We can write $e^x=\sum \limits_{k=0}^\infty \frac{x^k}{ \Gamma(k+1)}$

Where $\Gamma(x)$ is Gamma function

$\Gamma(k+1)=k\Gamma(k)$

$\frac{\Gamma(k+1)}{\Gamma(k)}=k$

$\frac{\Gamma(1)}{\Gamma(0)}=0$

$\frac{1}{\Gamma(0)}=0$

$\frac{\Gamma(-1+1)}{\Gamma(-1)}=\frac{\Gamma(0)}{\Gamma(-1)}=-1$

$\frac{1}{\Gamma(-1)}=\frac{-1}{\Gamma(0)}=-1.\frac{1}{\Gamma(0)}=0$

If we continue in that way, we get result

for $m $ is non-positive integer, $\frac{1}{\Gamma(m)}=0$

Thus we can write $e^x=\sum \limits_{k=-\infty}^\infty \frac{x^k}{ \Gamma(k+1)}$

Then we extended $e^x$ for n is integer (Equation 1): $$e^x=\sum \limits_{k=-\infty}^\infty \frac{x^{k+n}}{ \Gamma(k+n+1)}$$

$n \in Z $ {...,-2,-1,0,1,2,...}

It is possible to extend the defination to $z \in C$.

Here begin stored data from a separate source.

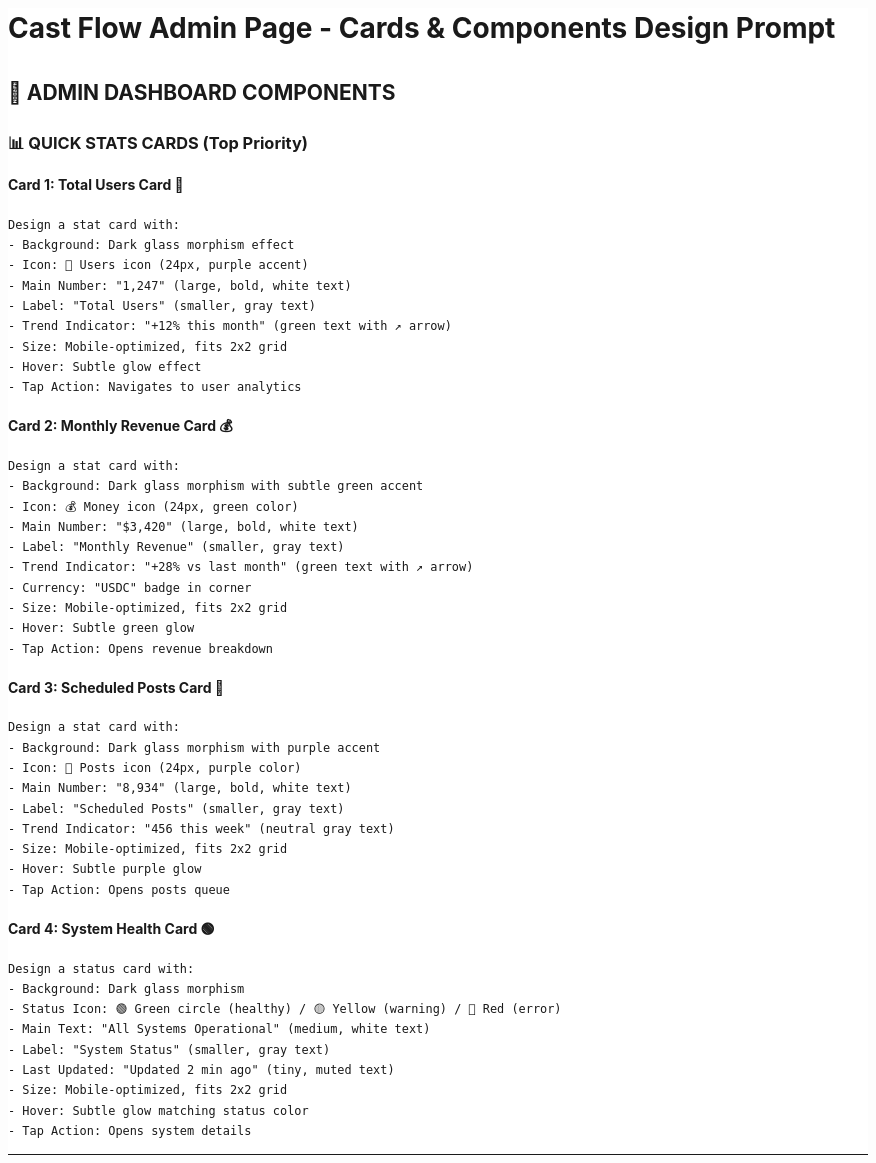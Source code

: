 # Cast Flow Admin Page - Cards & Components Design Prompt

## 🎯 **ADMIN DASHBOARD COMPONENTS**

### **📊 QUICK STATS CARDS** (Top Priority)

#### **Card 1: Total Users Card** 👥
```
Design a stat card with:
- Background: Dark glass morphism effect
- Icon: 👥 Users icon (24px, purple accent)
- Main Number: "1,247" (large, bold, white text)
- Label: "Total Users" (smaller, gray text)
- Trend Indicator: "+12% this month" (green text with ↗️ arrow)
- Size: Mobile-optimized, fits 2x2 grid
- Hover: Subtle glow effect
- Tap Action: Navigates to user analytics
```

#### **Card 2: Monthly Revenue Card** 💰
```
Design a stat card with:
- Background: Dark glass morphism with subtle green accent
- Icon: 💰 Money icon (24px, green color)
- Main Number: "$3,420" (large, bold, white text)
- Label: "Monthly Revenue" (smaller, gray text)
- Trend Indicator: "+28% vs last month" (green text with ↗️ arrow)
- Currency: "USDC" badge in corner
- Size: Mobile-optimized, fits 2x2 grid
- Hover: Subtle green glow
- Tap Action: Opens revenue breakdown
```

#### **Card 3: Scheduled Posts Card** 📝
```
Design a stat card with:
- Background: Dark glass morphism with purple accent
- Icon: 📝 Posts icon (24px, purple color)
- Main Number: "8,934" (large, bold, white text)
- Label: "Scheduled Posts" (smaller, gray text)
- Trend Indicator: "456 this week" (neutral gray text)
- Size: Mobile-optimized, fits 2x2 grid
- Hover: Subtle purple glow
- Tap Action: Opens posts queue
```

#### **Card 4: System Health Card** 🟢
```
Design a status card with:
- Background: Dark glass morphism
- Status Icon: 🟢 Green circle (healthy) / 🟡 Yellow (warning) / 🔴 Red (error)
- Main Text: "All Systems Operational" (medium, white text)
- Label: "System Status" (smaller, gray text)
- Last Updated: "Updated 2 min ago" (tiny, muted text)
- Size: Mobile-optimized, fits 2x2 grid
- Hover: Subtle glow matching status color
- Tap Action: Opens system details
```

---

$f(x)=\sum \limits_{k=-\infty}^\infty \frac{x^{k+z}}{ \Gamma(k+1+z)}$

$$\frac{d(f(x))}{dx}=\frac{d}{dx}(\sum \limits_{k=-\infty}^\infty \frac{x^{k+z}}{ \Gamma(k+1+z)})= \sum \limits_{k=-\infty}^\infty (k+z)\frac{x^{k+z-1}}{ (k+z)\Gamma(k+z)}= \sum \limits_{k=-\infty}^\infty \frac{x^{k+z-1}}{ \Gamma(k+z)}=\sum \limits_{k=-\infty}^\infty \frac{x^{k+z}}{ \Gamma(k+1+z)}=f(x)$$

$$\frac{d(f(x))}{dx}=f(x)$$

$$f(x)=c(z)e^x$$

$c(z)e^x=\sum \limits_{k=-\infty}^\infty \frac{x^{k+z}}{ \Gamma(k+1+z)}$ According to Equation 1, $c(z) = 1$ for $z \in Z$ but I noticed I need to find what is $c(z)$ for $z \in C$. (Thanks to Norbert for his contribution)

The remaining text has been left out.